#### TASK DIRECTIONS
Below are some records; quote exactly the lines from the one that contains "2. Real-time Camera" through the one that contains "- ASL community for guidance and feedback", inclusive, and no others.

#### THE DATA
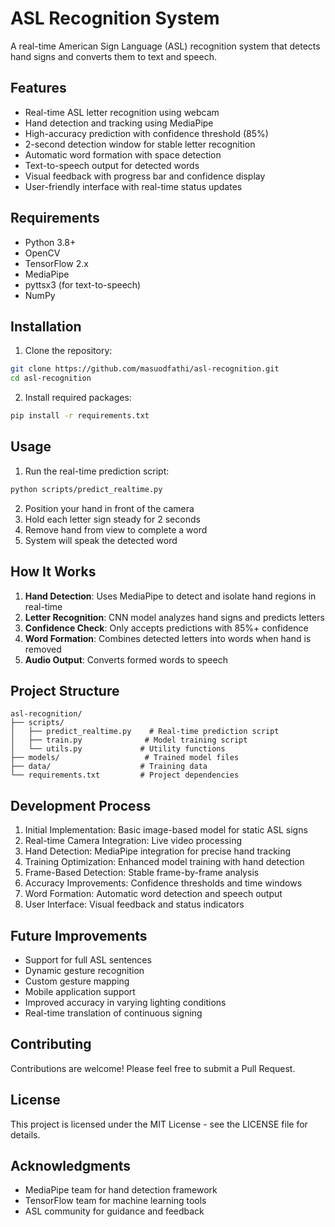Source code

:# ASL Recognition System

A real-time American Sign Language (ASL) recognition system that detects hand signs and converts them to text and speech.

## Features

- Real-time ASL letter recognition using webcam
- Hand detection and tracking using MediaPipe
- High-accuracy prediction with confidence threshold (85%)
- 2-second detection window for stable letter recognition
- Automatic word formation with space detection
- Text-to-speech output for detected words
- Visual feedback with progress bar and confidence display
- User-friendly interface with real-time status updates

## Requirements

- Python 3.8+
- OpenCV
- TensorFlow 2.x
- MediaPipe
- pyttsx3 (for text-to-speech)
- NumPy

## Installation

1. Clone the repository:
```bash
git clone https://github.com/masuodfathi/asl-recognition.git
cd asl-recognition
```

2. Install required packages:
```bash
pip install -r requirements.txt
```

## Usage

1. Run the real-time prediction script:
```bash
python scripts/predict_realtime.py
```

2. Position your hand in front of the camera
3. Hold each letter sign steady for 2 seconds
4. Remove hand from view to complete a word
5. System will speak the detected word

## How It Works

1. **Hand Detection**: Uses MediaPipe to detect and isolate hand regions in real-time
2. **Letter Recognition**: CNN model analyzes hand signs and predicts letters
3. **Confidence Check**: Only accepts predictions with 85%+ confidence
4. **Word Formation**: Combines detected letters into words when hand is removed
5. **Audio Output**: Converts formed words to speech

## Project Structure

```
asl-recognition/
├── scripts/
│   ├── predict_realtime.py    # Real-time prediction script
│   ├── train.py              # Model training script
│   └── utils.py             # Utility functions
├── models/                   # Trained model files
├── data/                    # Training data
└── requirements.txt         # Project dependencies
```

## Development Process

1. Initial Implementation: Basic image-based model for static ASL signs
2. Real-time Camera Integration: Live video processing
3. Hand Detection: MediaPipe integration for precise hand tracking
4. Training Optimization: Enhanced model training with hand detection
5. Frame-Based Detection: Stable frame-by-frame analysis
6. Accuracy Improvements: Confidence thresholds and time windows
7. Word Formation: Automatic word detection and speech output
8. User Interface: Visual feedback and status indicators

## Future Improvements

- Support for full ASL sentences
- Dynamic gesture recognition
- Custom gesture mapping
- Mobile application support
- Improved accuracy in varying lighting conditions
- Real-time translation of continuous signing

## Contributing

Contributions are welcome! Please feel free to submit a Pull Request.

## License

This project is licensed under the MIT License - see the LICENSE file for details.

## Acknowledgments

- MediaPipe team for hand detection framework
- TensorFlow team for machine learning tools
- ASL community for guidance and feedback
---
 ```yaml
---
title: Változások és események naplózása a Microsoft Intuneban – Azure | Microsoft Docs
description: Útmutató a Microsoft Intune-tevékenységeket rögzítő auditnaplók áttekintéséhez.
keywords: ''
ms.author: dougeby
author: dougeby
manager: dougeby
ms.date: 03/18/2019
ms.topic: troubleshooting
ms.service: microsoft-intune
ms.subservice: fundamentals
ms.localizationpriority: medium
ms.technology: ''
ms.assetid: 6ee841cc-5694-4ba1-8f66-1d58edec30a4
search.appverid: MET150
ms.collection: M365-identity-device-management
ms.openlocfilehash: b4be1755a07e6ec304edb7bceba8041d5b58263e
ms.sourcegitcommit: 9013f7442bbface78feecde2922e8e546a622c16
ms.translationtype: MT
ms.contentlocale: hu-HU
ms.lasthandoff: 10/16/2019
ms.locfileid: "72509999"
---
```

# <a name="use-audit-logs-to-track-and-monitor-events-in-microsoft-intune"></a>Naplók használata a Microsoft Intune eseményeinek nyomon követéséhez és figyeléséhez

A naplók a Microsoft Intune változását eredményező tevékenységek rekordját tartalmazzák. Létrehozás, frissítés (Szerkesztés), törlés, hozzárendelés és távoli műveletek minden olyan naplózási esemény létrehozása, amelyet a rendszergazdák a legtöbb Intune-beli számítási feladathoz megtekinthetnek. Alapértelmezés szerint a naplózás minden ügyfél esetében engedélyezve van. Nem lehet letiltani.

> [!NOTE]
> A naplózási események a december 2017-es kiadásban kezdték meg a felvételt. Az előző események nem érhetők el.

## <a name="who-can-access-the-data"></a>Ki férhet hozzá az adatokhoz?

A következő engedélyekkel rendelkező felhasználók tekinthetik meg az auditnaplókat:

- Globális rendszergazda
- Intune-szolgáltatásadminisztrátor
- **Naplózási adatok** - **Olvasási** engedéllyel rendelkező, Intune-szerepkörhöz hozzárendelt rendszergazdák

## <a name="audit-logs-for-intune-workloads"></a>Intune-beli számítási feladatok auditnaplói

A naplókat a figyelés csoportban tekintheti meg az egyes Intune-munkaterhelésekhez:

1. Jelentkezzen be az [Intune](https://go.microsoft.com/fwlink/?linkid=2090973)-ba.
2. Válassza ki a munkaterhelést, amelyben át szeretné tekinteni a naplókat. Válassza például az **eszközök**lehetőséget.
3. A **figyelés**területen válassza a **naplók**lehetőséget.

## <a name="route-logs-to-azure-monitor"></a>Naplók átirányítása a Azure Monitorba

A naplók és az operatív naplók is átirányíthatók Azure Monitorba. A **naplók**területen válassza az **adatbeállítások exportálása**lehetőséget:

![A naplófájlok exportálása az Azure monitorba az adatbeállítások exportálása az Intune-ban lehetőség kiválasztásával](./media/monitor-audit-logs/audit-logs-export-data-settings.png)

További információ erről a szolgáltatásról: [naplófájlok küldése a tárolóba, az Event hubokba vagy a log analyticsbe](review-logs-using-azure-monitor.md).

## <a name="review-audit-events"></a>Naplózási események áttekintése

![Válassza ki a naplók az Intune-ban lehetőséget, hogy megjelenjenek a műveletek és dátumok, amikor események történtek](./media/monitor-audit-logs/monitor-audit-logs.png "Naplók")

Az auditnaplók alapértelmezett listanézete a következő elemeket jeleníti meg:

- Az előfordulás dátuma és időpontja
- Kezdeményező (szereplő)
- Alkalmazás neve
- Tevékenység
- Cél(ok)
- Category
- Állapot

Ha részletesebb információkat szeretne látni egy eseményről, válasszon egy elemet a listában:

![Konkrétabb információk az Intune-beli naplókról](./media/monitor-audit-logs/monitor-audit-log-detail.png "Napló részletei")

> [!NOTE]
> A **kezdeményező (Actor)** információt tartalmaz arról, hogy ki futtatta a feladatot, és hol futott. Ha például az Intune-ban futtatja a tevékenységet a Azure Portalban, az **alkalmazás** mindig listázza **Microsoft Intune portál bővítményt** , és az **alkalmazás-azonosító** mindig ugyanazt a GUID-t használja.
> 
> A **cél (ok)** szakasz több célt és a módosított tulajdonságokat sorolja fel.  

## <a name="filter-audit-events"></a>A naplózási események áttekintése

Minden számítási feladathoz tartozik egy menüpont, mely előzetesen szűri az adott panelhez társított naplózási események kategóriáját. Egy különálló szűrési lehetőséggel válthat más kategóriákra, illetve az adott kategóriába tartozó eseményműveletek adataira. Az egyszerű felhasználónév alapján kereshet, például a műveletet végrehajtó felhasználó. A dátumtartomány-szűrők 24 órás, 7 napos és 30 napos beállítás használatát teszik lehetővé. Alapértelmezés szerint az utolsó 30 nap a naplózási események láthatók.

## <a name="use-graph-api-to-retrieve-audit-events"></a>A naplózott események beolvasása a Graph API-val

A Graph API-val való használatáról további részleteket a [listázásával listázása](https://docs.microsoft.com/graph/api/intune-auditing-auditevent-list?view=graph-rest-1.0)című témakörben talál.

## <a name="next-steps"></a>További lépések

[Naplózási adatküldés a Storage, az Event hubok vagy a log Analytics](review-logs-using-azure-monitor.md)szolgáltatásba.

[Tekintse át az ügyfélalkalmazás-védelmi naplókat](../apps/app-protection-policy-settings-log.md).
--
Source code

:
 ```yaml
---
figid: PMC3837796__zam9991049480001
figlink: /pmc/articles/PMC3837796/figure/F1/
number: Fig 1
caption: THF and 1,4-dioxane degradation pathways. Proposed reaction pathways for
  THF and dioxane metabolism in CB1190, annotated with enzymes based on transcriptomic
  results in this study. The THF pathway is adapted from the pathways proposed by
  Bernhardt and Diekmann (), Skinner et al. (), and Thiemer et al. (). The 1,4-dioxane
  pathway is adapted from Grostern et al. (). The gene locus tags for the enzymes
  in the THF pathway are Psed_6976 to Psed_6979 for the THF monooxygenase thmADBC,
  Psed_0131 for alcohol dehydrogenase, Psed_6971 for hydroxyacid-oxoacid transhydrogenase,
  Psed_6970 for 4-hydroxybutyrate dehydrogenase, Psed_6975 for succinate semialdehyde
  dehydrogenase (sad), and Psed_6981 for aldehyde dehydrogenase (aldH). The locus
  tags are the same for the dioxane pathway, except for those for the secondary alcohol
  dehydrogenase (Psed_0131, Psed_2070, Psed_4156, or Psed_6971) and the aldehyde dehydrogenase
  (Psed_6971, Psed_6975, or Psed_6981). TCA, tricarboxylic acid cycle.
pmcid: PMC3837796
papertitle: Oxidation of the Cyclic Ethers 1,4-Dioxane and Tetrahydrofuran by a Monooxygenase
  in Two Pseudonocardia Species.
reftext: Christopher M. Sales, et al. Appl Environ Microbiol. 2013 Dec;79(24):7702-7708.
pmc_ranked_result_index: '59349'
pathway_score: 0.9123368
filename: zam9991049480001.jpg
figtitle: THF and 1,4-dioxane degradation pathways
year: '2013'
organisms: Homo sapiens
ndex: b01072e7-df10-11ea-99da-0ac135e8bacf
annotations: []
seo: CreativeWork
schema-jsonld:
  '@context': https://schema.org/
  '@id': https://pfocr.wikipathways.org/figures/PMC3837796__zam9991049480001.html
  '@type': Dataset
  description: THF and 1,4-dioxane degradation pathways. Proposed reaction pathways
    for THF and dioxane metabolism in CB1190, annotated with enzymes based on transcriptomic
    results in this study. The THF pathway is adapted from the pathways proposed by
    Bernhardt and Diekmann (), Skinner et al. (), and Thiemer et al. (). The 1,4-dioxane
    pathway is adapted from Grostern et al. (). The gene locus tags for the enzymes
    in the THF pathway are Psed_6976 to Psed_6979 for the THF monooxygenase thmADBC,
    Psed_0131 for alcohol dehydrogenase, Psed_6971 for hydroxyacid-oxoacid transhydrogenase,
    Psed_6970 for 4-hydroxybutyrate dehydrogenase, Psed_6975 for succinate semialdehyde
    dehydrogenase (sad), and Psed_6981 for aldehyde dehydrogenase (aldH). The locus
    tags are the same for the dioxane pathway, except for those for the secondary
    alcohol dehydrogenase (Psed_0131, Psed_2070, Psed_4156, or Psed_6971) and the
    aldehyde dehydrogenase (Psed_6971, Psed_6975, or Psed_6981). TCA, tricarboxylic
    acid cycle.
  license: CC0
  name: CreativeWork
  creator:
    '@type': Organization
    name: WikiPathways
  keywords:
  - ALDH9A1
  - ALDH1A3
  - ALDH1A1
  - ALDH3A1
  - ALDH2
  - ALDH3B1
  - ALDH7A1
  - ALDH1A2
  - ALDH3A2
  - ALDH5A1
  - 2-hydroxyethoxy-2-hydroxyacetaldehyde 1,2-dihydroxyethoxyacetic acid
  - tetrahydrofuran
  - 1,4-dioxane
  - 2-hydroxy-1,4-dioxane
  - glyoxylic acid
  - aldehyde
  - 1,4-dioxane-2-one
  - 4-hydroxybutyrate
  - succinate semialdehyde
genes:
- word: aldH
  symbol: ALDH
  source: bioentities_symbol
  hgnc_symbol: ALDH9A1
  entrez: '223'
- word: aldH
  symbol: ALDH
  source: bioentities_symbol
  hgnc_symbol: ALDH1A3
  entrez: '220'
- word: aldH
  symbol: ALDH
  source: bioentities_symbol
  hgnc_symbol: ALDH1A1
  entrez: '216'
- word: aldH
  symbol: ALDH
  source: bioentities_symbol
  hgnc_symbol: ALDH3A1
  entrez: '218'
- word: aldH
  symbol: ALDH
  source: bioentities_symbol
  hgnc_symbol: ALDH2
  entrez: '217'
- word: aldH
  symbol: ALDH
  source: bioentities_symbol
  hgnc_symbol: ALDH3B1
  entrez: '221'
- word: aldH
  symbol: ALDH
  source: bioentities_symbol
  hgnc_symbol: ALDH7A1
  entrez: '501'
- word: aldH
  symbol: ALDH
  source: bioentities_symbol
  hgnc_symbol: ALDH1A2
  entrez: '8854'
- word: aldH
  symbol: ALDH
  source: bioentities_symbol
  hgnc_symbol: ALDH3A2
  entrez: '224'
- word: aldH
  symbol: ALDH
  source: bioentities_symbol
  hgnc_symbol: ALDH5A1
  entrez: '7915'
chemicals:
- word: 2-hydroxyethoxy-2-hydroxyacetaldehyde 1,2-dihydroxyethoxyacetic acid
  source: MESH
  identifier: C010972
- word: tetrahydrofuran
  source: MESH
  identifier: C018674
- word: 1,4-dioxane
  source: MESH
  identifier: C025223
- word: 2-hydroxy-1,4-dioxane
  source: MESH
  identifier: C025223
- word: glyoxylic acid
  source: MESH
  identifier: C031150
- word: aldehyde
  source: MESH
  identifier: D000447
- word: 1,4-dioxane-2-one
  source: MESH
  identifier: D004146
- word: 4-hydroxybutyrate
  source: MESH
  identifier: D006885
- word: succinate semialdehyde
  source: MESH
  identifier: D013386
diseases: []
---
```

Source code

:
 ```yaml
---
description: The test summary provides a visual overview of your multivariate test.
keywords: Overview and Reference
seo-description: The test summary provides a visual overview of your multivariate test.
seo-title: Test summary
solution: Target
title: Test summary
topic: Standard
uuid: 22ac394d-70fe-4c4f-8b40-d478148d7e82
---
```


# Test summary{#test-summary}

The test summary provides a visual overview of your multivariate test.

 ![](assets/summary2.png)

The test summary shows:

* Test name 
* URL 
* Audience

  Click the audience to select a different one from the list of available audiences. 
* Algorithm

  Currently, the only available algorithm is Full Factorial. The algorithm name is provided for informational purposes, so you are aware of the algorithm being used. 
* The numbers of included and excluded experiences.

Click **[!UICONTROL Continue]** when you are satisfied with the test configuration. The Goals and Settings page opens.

#### SOLVED PROBLEM
2. Real-time Camera Integration: Live video processing
3. Hand Detection: MediaPipe integration for precise hand tracking
4. Training Optimization: Enhanced model training with hand detection
5. Frame-Based Detection: Stable frame-by-frame analysis
6. Accuracy Improvements: Confidence thresholds and time windows
7. Word Formation: Automatic word detection and speech output
8. User Interface: Visual feedback and status indicators

## Future Improvements

- Support for full ASL sentences
- Dynamic gesture recognition
- Custom gesture mapping
- Mobile application support
- Improved accuracy in varying lighting conditions
- Real-time translation of continuous signing

## Contributing

Contributions are welcome! Please feel free to submit a Pull Request.

## License

This project is licensed under the MIT License - see the LICENSE file for details.

## Acknowledgments

- MediaPipe team for hand detection framework
- TensorFlow team for machine learning tools
- ASL community for guidance and feedback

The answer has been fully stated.